● WORK TO BE COMPLETED
For each line below, check for the word "apenas", then state how many lines contain it, with no other output.

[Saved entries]

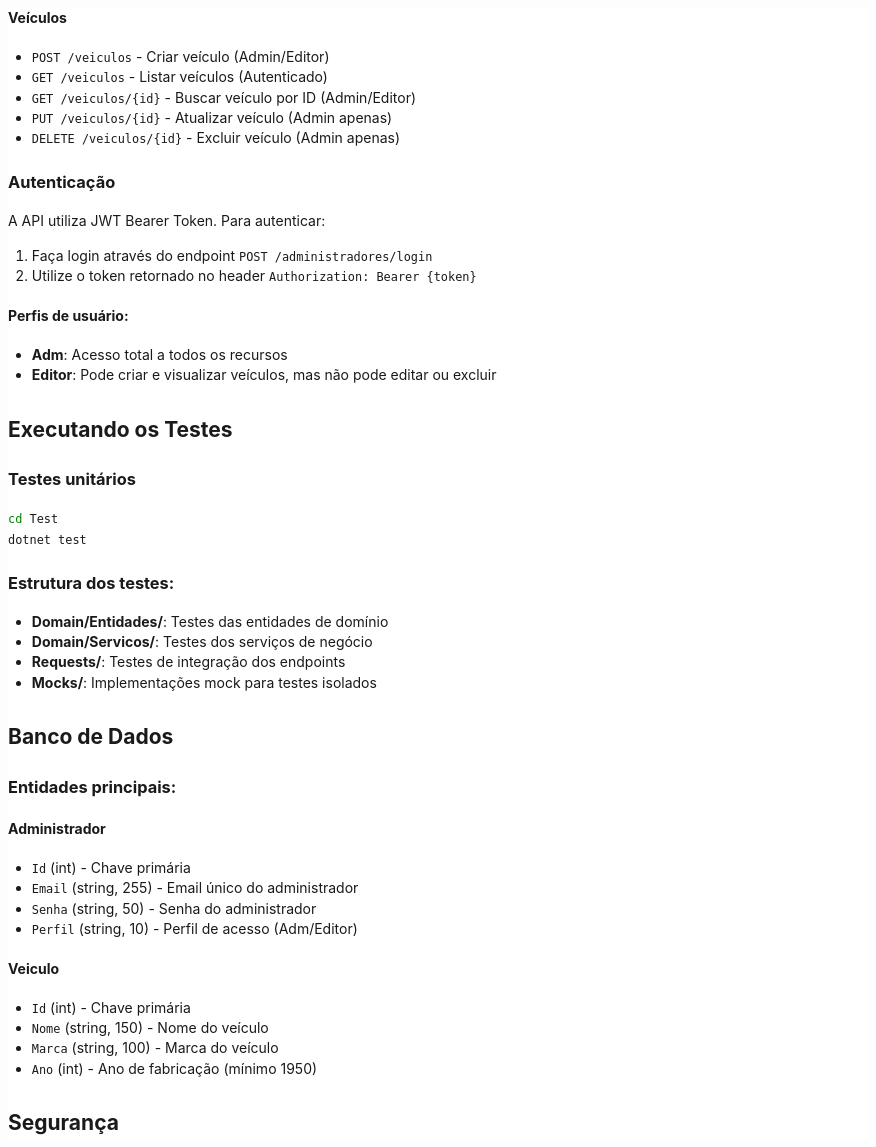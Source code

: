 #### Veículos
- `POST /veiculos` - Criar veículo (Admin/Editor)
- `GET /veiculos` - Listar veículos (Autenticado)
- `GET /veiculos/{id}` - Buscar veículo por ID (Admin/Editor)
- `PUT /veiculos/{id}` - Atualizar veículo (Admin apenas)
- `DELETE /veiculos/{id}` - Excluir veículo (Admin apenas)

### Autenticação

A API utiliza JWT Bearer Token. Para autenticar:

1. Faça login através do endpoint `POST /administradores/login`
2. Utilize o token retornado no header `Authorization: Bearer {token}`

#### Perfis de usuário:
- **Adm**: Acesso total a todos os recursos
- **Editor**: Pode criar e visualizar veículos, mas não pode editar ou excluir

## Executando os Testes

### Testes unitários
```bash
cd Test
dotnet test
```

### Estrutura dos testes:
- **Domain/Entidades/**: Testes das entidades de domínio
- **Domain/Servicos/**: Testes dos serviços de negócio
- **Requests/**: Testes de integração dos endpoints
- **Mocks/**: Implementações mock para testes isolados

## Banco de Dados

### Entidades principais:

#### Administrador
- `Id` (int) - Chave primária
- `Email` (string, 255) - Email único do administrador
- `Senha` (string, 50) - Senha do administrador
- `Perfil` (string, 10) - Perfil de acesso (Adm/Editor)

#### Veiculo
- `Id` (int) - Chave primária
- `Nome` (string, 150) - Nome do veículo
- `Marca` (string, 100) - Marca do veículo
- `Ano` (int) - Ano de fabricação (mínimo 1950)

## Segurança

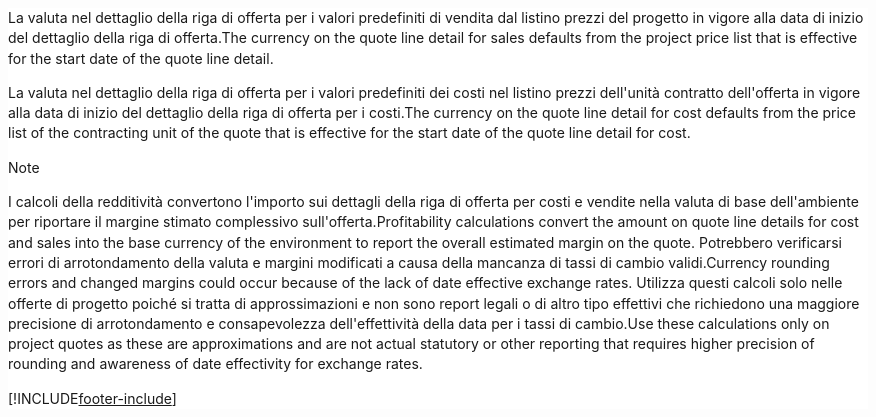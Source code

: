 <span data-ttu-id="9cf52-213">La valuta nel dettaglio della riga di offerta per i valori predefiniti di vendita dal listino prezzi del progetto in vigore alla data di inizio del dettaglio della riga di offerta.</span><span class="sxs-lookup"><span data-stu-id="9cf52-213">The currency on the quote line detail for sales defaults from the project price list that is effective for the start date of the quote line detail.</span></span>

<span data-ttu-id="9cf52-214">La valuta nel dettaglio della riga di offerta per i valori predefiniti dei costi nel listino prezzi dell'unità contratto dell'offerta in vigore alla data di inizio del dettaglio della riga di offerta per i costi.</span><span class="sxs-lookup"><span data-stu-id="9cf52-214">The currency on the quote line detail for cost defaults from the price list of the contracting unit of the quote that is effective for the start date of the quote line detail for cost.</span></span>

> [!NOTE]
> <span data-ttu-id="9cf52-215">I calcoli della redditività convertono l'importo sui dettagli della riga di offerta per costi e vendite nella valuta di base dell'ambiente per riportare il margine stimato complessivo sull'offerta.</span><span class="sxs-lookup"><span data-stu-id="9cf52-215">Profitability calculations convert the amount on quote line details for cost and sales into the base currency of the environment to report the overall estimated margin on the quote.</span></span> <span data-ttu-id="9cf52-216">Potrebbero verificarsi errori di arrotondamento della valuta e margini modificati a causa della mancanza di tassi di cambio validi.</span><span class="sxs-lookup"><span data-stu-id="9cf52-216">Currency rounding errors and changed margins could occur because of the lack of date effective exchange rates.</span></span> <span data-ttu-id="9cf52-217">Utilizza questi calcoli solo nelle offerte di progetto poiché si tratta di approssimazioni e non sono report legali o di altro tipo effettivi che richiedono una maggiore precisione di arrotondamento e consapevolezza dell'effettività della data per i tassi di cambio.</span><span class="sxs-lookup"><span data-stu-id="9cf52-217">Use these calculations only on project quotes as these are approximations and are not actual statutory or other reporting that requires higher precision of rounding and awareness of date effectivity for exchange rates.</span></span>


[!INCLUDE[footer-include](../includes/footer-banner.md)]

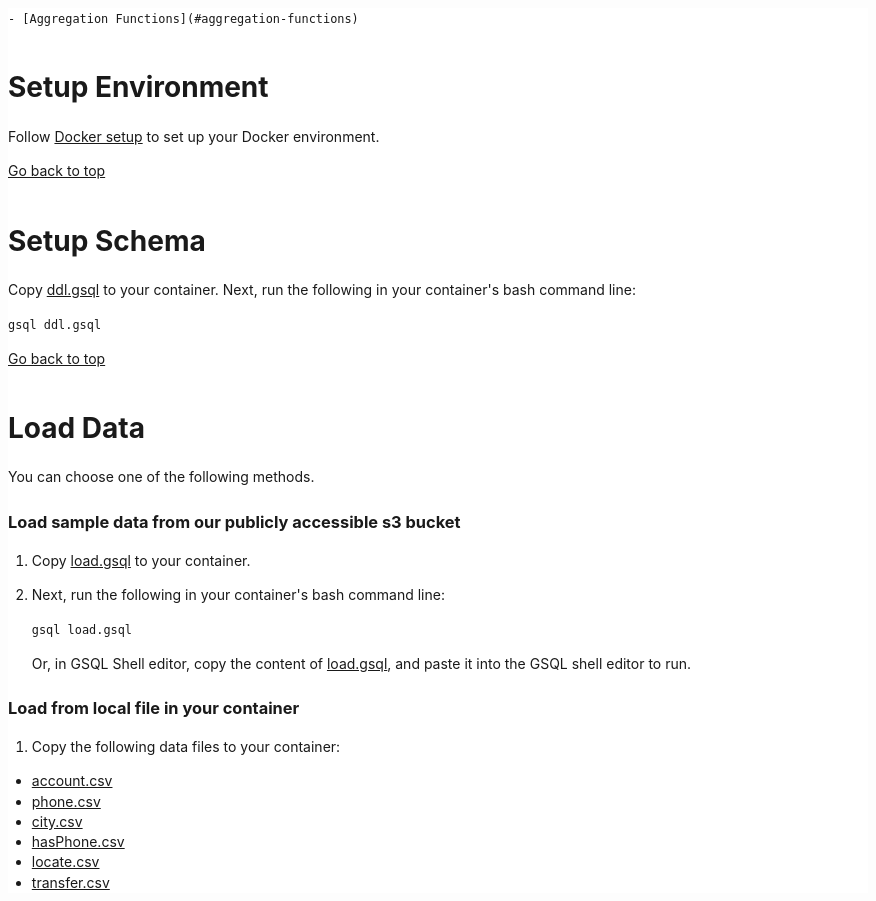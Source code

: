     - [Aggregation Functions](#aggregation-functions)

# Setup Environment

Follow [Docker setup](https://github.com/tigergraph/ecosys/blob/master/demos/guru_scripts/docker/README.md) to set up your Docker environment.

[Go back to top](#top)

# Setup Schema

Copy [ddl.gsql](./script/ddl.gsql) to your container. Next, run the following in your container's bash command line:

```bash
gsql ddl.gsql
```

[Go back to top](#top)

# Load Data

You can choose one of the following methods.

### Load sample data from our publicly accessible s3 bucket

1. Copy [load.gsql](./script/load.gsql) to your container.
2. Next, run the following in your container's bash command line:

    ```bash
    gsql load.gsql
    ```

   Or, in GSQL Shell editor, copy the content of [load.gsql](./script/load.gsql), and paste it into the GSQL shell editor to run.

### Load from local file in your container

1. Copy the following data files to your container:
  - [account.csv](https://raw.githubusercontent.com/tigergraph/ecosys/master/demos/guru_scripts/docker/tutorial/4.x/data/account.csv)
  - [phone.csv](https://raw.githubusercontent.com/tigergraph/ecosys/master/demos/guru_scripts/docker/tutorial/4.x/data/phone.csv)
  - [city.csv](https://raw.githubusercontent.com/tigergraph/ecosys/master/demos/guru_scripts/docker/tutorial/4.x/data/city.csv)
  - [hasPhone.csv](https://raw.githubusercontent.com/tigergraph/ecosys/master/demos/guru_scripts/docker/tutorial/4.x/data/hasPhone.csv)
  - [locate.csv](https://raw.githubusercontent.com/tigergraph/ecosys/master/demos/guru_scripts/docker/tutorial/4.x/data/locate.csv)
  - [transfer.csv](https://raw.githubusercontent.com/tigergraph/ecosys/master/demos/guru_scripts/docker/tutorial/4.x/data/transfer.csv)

● WORKED SOLUTION
2